DATASET ENTRIES ▸

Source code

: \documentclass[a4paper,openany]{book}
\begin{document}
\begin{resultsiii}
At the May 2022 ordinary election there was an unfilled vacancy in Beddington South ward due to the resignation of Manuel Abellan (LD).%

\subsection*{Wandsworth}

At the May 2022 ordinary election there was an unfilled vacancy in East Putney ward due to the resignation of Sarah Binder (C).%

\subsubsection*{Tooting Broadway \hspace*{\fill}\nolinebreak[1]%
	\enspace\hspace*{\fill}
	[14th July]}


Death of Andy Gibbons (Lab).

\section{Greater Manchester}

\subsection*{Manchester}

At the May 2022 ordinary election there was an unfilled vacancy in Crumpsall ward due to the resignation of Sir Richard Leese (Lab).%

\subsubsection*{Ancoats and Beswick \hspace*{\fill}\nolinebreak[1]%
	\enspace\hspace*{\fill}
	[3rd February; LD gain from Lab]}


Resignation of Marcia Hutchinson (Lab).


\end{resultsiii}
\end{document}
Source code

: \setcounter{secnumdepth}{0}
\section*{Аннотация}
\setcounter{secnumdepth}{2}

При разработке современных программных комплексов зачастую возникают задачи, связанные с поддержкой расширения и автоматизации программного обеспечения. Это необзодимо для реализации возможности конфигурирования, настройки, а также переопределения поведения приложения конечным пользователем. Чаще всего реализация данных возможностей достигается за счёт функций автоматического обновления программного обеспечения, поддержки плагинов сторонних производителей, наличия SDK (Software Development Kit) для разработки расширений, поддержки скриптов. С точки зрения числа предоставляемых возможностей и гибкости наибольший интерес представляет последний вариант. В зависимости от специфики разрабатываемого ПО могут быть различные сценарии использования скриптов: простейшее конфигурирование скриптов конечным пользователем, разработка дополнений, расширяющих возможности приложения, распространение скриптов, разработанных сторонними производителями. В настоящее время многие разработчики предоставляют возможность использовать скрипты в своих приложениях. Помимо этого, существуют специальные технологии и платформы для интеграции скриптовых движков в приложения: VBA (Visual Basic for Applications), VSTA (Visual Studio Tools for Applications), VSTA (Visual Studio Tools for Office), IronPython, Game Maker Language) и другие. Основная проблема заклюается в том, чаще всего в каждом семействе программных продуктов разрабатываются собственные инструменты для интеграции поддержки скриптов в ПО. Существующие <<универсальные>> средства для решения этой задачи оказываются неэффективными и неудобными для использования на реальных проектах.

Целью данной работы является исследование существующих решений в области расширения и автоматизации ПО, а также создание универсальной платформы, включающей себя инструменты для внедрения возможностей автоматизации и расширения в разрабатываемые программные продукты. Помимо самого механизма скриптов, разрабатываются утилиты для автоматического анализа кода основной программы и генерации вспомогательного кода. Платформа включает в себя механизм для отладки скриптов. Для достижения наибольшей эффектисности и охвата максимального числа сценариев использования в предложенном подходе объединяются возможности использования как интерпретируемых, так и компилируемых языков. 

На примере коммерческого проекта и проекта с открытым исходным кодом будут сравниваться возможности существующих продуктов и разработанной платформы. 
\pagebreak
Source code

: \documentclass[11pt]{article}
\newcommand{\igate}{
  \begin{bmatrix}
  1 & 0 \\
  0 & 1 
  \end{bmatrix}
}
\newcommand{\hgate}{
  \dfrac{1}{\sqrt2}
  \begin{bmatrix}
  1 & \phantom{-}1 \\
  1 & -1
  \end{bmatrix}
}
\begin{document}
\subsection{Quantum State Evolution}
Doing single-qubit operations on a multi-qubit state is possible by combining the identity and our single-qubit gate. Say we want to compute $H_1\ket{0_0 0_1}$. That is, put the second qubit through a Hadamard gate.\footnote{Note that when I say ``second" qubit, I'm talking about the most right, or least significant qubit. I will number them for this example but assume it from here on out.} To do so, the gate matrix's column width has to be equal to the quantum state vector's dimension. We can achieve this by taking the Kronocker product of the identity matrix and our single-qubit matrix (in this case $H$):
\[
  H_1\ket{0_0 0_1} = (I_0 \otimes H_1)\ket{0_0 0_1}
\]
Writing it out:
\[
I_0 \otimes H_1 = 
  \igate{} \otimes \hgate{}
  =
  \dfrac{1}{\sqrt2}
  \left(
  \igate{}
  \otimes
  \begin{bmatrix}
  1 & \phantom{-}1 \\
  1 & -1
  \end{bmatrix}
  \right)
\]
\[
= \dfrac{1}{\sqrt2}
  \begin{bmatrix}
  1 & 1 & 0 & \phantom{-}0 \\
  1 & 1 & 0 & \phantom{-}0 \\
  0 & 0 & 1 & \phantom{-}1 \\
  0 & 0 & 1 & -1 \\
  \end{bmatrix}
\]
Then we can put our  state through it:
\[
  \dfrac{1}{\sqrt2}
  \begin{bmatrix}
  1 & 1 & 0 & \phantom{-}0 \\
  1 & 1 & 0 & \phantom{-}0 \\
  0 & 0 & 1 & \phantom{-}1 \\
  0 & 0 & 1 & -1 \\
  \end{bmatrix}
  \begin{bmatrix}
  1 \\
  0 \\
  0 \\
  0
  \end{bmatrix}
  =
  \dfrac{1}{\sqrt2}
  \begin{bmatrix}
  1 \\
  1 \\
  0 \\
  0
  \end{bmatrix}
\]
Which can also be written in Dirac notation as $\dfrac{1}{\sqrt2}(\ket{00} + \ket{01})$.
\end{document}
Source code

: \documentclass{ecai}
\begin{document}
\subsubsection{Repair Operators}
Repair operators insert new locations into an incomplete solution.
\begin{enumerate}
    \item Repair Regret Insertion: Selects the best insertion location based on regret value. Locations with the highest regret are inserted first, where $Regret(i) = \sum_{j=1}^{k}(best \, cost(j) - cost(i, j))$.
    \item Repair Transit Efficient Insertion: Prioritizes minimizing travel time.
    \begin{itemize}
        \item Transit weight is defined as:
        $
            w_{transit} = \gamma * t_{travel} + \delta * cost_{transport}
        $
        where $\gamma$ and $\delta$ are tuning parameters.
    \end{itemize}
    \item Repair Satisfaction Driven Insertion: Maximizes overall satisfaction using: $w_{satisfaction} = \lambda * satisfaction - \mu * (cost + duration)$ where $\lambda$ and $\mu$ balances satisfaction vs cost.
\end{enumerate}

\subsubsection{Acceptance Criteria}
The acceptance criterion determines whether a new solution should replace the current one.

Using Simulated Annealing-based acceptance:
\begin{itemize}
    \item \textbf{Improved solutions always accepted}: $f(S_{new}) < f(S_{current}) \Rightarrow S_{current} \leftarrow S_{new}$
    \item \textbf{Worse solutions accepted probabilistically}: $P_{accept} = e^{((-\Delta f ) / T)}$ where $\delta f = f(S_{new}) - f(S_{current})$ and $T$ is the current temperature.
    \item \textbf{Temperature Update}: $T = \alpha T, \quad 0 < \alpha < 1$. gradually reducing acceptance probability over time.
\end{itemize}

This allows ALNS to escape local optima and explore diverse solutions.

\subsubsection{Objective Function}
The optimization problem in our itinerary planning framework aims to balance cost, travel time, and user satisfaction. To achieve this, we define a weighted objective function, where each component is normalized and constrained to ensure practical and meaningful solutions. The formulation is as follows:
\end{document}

THE TASK ▸
Word for word, transcribe each of the entries above.

TASK SOLUTION ▸
Source code

: \documentclass[a4paper,openany]{book}
\begin{document}
\begin{resultsiii}
At the May 2022 ordinary election there was an unfilled vacancy in Beddington South ward due to the resignation of Manuel Abellan (LD).%

\subsection*{Wandsworth}

At the May 2022 ordinary election there was an unfilled vacancy in East Putney ward due to the resignation of Sarah Binder (C).%

\subsubsection*{Tooting Broadway \hspace*{\fill}\nolinebreak[1]%
	\enspace\hspace*{\fill}
	[14th July]}


Death of Andy Gibbons (Lab).

\section{Greater Manchester}

\subsection*{Manchester}

At the May 2022 ordinary election there was an unfilled vacancy in Crumpsall ward due to the resignation of Sir Richard Leese (Lab).%

\subsubsection*{Ancoats and Beswick \hspace*{\fill}\nolinebreak[1]%
	\enspace\hspace*{\fill}
	[3rd February; LD gain from Lab]}


Resignation of Marcia Hutchinson (Lab).


\end{resultsiii}
\end{document}
Source code

: \setcounter{secnumdepth}{0}
\section*{Аннотация}
\setcounter{secnumdepth}{2}

При разработке современных программных комплексов зачастую возникают задачи, связанные с поддержкой расширения и автоматизации программного обеспечения. Это необзодимо для реализации возможности конфигурирования, настройки, а также переопределения поведения приложения конечным пользователем. Чаще всего реализация данных возможностей достигается за счёт функций автоматического обновления программного обеспечения, поддержки плагинов сторонних производителей, наличия SDK (Software Development Kit) для разработки расширений, поддержки скриптов. С точки зрения числа предоставляемых возможностей и гибкости наибольший интерес представляет последний вариант. В зависимости от специфики разрабатываемого ПО могут быть различные сценарии использования скриптов: простейшее конфигурирование скриптов конечным пользователем, разработка дополнений, расширяющих возможности приложения, распространение скриптов, разработанных сторонними производителями. В настоящее время многие разработчики предоставляют возможность использовать скрипты в своих приложениях. Помимо этого, существуют специальные технологии и платформы для интеграции скриптовых движков в приложения: VBA (Visual Basic for Applications), VSTA (Visual Studio Tools for Applications), VSTA (Visual Studio Tools for Office), IronPython, Game Maker Language) и другие. Основная проблема заклюается в том, чаще всего в каждом семействе программных продуктов разрабатываются собственные инструменты для интеграции поддержки скриптов в ПО. Существующие <<универсальные>> средства для решения этой задачи оказываются неэффективными и неудобными для использования на реальных проектах.

Целью данной работы является исследование существующих решений в области расширения и автоматизации ПО, а также создание универсальной платформы, включающей себя инструменты для внедрения возможностей автоматизации и расширения в разрабатываемые программные продукты. Помимо самого механизма скриптов, разрабатываются утилиты для автоматического анализа кода основной программы и генерации вспомогательного кода. Платформа включает в себя механизм для отладки скриптов. Для достижения наибольшей эффектисности и охвата максимального числа сценариев использования в предложенном подходе объединяются возможности использования как интерпретируемых, так и компилируемых языков. 

На примере коммерческого проекта и проекта с открытым исходным кодом будут сравниваться возможности существующих продуктов и разработанной платформы. 
\pagebreak
Source code

: \documentclass[11pt]{article}
\newcommand{\igate}{
  \begin{bmatrix}
  1 & 0 \\
  0 & 1 
  \end{bmatrix}
}
\newcommand{\hgate}{
  \dfrac{1}{\sqrt2}
  \begin{bmatrix}
  1 & \phantom{-}1 \\
  1 & -1
  \end{bmatrix}
}
\begin{document}
\subsection{Quantum State Evolution}
Doing single-qubit operations on a multi-qubit state is possible by combining the identity and our single-qubit gate. Say we want to compute $H_1\ket{0_0 0_1}$. That is, put the second qubit through a Hadamard gate.\footnote{Note that when I say ``second" qubit, I'm talking about the most right, or least significant qubit. I will number them for this example but assume it from here on out.} To do so, the gate matrix's column width has to be equal to the quantum state vector's dimension. We can achieve this by taking the Kronocker product of the identity matrix and our single-qubit matrix (in this case $H$):
\[
  H_1\ket{0_0 0_1} = (I_0 \otimes H_1)\ket{0_0 0_1}
\]
Writing it out:
\[
I_0 \otimes H_1 = 
  \igate{} \otimes \hgate{}
  =
  \dfrac{1}{\sqrt2}
  \left(
  \igate{}
  \otimes
  \begin{bmatrix}
  1 & \phantom{-}1 \\
  1 & -1
  \end{bmatrix}
  \right)
\]
\[
= \dfrac{1}{\sqrt2}
  \begin{bmatrix}
  1 & 1 & 0 & \phantom{-}0 \\
  1 & 1 & 0 & \phantom{-}0 \\
  0 & 0 & 1 & \phantom{-}1 \\
  0 & 0 & 1 & -1 \\
  \end{bmatrix}
\]
Then we can put our  state through it:
\[
  \dfrac{1}{\sqrt2}
  \begin{bmatrix}
  1 & 1 & 0 & \phantom{-}0 \\
  1 & 1 & 0 & \phantom{-}0 \\
  0 & 0 & 1 & \phantom{-}1 \\
  0 & 0 & 1 & -1 \\
  \end{bmatrix}
  \begin{bmatrix}
  1 \\
  0 \\
  0 \\
  0
  \end{bmatrix}
  =
  \dfrac{1}{\sqrt2}
  \begin{bmatrix}
  1 \\
  1 \\
  0 \\
  0
  \end{bmatrix}
\]
Which can also be written in Dirac notation as $\dfrac{1}{\sqrt2}(\ket{00} + \ket{01})$.
\end{document}
Source code

: \documentclass{ecai}
\begin{document}
\subsubsection{Repair Operators}
Repair operators insert new locations into an incomplete solution.
\begin{enumerate}
    \item Repair Regret Insertion: Selects the best insertion location based on regret value. Locations with the highest regret are inserted first, where $Regret(i) = \sum_{j=1}^{k}(best \, cost(j) - cost(i, j))$.
    \item Repair Transit Efficient Insertion: Prioritizes minimizing travel time.
    \begin{itemize}
        \item Transit weight is defined as:
        $
            w_{transit} = \gamma * t_{travel} + \delta * cost_{transport}
        $
        where $\gamma$ and $\delta$ are tuning parameters.
    \end{itemize}
    \item Repair Satisfaction Driven Insertion: Maximizes overall satisfaction using: $w_{satisfaction} = \lambda * satisfaction - \mu * (cost + duration)$ where $\lambda$ and $\mu$ balances satisfaction vs cost.
\end{enumerate}

\subsubsection{Acceptance Criteria}
The acceptance criterion determines whether a new solution should replace the current one.

Using Simulated Annealing-based acceptance:
\begin{itemize}
    \item \textbf{Improved solutions always accepted}: $f(S_{new}) < f(S_{current}) \Rightarrow S_{current} \leftarrow S_{new}$
    \item \textbf{Worse solutions accepted probabilistically}: $P_{accept} = e^{((-\Delta f ) / T)}$ where $\delta f = f(S_{new}) - f(S_{current})$ and $T$ is the current temperature.
    \item \textbf{Temperature Update}: $T = \alpha T, \quad 0 < \alpha < 1$. gradually reducing acceptance probability over time.
\end{itemize}

This allows ALNS to escape local optima and explore diverse solutions.

\subsubsection{Objective Function}
The optimization problem in our itinerary planning framework aims to balance cost, travel time, and user satisfaction. To achieve this, we define a weighted objective function, where each component is normalized and constrained to ensure practical and meaningful solutions. The formulation is as follows:
\end{document}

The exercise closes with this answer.